Saved data entries
Segment Open

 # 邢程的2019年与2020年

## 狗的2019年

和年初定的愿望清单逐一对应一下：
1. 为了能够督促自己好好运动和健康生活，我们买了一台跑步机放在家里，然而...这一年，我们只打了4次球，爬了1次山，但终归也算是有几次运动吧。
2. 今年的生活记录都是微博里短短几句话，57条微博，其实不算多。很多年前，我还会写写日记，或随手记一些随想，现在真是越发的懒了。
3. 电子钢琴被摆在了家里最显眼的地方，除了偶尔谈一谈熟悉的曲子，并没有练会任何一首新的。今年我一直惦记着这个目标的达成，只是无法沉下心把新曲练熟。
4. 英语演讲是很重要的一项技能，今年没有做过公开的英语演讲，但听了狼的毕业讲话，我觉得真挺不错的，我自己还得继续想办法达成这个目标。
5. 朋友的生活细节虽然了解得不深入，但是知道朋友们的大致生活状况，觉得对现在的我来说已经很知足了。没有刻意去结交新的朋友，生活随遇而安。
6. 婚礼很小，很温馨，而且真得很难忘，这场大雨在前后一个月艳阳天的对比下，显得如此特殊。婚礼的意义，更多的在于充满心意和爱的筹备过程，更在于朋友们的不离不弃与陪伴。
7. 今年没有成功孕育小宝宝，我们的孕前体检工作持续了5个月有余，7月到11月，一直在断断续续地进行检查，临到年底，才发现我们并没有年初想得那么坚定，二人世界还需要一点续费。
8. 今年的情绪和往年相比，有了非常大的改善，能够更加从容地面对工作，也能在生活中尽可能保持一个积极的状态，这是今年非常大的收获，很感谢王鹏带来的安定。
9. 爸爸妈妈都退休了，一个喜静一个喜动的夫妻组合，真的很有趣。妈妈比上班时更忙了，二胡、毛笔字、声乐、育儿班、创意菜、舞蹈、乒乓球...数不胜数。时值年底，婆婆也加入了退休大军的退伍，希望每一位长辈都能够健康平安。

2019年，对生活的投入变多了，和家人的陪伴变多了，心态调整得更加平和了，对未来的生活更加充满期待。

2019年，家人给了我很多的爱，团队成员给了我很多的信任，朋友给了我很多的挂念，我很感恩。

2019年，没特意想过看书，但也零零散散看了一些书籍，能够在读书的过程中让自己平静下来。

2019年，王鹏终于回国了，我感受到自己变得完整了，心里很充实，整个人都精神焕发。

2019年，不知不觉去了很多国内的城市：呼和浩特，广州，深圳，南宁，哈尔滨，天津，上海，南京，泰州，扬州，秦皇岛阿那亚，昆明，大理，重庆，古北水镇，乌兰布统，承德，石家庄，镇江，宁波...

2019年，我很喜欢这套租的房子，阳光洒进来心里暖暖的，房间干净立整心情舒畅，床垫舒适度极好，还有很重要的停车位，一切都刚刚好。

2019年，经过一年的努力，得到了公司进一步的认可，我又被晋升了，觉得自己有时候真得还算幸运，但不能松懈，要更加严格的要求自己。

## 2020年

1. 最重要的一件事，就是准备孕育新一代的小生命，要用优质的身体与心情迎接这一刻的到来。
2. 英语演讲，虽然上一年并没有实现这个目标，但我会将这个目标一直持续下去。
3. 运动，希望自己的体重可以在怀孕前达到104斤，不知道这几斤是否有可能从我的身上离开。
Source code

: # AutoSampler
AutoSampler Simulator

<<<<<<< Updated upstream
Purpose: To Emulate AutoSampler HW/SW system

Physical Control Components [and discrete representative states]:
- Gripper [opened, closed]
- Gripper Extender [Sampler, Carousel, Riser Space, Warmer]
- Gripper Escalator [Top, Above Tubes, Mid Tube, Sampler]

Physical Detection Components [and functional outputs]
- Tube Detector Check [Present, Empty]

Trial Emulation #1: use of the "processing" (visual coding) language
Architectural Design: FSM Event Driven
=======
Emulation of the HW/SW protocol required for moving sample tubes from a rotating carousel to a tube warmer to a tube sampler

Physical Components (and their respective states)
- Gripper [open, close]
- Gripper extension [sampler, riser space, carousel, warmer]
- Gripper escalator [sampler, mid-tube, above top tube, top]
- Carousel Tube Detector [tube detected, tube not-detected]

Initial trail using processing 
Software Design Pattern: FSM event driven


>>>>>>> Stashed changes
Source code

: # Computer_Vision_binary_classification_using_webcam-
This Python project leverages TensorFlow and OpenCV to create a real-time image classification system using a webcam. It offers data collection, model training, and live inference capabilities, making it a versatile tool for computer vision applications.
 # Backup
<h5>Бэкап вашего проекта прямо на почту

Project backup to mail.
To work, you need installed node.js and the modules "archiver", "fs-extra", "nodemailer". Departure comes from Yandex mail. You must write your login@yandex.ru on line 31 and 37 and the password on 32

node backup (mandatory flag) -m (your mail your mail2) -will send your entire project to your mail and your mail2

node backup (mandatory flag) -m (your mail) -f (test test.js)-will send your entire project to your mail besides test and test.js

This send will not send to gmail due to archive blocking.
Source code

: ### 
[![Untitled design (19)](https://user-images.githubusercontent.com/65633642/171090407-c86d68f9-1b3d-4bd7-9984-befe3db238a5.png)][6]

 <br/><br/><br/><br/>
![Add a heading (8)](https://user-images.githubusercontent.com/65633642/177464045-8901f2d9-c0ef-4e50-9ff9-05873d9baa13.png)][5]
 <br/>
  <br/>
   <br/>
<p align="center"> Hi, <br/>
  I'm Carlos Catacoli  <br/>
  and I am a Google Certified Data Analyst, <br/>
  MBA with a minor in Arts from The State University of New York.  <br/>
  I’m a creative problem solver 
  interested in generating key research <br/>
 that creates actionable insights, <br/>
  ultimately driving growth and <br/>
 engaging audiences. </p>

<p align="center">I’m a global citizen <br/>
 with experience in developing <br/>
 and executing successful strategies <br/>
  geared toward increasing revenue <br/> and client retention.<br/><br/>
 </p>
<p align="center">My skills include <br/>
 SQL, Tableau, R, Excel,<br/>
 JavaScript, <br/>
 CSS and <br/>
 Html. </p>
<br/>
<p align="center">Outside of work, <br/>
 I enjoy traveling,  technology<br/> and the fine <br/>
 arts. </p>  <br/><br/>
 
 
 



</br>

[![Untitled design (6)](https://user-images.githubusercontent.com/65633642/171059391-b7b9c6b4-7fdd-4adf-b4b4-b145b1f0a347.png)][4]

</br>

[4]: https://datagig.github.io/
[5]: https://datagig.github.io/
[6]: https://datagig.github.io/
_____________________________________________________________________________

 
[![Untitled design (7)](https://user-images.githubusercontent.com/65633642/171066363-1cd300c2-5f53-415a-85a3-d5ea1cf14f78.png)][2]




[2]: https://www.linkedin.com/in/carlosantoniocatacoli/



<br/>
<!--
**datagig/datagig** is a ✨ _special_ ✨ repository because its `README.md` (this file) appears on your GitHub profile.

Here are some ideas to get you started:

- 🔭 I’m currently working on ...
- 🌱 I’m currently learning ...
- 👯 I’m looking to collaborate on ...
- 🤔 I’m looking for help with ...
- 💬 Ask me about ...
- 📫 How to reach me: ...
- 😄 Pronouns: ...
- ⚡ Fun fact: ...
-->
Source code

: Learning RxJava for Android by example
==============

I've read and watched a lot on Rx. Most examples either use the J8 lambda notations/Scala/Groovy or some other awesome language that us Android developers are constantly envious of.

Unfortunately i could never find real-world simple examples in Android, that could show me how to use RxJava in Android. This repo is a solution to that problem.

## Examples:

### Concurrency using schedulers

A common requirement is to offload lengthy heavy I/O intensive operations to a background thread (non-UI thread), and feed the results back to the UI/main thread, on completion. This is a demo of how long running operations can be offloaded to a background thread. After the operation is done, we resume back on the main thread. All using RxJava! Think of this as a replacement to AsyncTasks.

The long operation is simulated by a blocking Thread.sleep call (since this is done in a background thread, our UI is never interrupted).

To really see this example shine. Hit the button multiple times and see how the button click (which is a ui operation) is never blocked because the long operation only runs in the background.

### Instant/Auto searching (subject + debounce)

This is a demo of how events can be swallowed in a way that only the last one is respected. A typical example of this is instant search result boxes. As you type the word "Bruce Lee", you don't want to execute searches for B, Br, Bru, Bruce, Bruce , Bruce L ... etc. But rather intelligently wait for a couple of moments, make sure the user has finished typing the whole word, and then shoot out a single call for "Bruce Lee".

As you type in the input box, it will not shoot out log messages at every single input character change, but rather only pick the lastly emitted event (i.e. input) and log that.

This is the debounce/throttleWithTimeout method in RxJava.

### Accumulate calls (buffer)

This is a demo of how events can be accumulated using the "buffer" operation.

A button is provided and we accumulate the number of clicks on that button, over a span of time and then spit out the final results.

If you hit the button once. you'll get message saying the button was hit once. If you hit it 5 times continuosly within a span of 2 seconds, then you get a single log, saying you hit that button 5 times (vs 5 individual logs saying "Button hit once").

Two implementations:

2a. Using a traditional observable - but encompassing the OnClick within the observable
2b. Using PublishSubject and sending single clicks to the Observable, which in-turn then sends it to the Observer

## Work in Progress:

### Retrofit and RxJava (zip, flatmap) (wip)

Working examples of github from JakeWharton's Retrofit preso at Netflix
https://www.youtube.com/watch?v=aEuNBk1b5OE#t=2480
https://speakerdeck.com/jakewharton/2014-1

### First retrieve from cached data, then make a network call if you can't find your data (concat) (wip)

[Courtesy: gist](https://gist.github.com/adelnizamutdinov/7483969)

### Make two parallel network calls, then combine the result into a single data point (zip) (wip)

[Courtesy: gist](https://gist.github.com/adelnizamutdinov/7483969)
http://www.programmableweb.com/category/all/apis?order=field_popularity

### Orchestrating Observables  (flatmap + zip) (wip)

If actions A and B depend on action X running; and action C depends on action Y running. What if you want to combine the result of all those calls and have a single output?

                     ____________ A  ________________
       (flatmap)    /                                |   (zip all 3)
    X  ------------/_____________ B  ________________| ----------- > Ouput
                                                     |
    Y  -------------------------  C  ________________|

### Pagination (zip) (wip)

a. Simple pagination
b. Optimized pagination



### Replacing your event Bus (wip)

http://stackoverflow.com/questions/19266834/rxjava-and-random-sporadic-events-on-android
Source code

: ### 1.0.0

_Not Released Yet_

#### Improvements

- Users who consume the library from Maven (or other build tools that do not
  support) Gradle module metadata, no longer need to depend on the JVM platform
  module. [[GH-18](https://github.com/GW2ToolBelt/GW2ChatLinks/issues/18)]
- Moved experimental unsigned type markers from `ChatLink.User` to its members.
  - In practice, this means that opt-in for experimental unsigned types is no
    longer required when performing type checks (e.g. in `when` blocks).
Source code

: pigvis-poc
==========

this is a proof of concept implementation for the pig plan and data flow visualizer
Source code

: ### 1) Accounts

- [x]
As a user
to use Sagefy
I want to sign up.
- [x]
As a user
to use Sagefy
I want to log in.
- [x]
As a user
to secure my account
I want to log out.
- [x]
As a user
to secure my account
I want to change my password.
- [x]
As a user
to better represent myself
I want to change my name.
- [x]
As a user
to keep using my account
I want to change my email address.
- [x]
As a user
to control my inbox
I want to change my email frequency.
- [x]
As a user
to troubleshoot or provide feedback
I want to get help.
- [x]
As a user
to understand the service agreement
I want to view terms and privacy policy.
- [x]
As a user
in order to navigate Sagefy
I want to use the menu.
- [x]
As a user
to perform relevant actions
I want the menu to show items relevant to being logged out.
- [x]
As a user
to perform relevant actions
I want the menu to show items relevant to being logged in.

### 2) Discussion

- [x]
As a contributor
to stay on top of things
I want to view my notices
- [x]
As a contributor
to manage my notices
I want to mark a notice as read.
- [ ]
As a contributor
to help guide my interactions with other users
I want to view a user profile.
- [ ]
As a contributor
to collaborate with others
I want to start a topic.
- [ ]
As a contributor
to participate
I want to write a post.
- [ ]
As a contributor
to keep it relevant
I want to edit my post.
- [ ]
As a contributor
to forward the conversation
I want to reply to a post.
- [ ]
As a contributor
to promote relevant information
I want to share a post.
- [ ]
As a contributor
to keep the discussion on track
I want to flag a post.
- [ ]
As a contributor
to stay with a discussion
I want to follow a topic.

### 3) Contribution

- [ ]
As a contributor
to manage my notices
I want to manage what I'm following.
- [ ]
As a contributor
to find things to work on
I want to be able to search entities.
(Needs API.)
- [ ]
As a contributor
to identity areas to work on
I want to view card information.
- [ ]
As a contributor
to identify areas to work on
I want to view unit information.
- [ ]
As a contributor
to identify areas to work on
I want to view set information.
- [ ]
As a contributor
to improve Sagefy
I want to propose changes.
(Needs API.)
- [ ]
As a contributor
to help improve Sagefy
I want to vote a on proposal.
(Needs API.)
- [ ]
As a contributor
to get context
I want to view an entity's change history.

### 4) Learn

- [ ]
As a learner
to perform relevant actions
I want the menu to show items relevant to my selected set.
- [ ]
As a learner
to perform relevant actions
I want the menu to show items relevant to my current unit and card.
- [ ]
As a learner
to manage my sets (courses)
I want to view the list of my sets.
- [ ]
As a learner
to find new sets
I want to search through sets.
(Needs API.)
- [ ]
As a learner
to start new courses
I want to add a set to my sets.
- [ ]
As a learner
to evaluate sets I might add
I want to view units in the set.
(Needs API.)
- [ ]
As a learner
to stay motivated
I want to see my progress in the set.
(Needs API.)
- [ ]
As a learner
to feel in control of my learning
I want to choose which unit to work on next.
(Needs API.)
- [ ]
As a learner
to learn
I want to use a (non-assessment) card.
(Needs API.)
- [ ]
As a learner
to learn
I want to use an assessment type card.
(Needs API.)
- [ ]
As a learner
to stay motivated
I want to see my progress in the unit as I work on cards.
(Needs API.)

Segment Closed

▶ **Exercise brief**: The lines above that hold the word "logged" are the ones to copy.

▶ **Answer section**:
I want the menu to show items relevant to being logged out.
I want the menu to show items relevant to being logged in.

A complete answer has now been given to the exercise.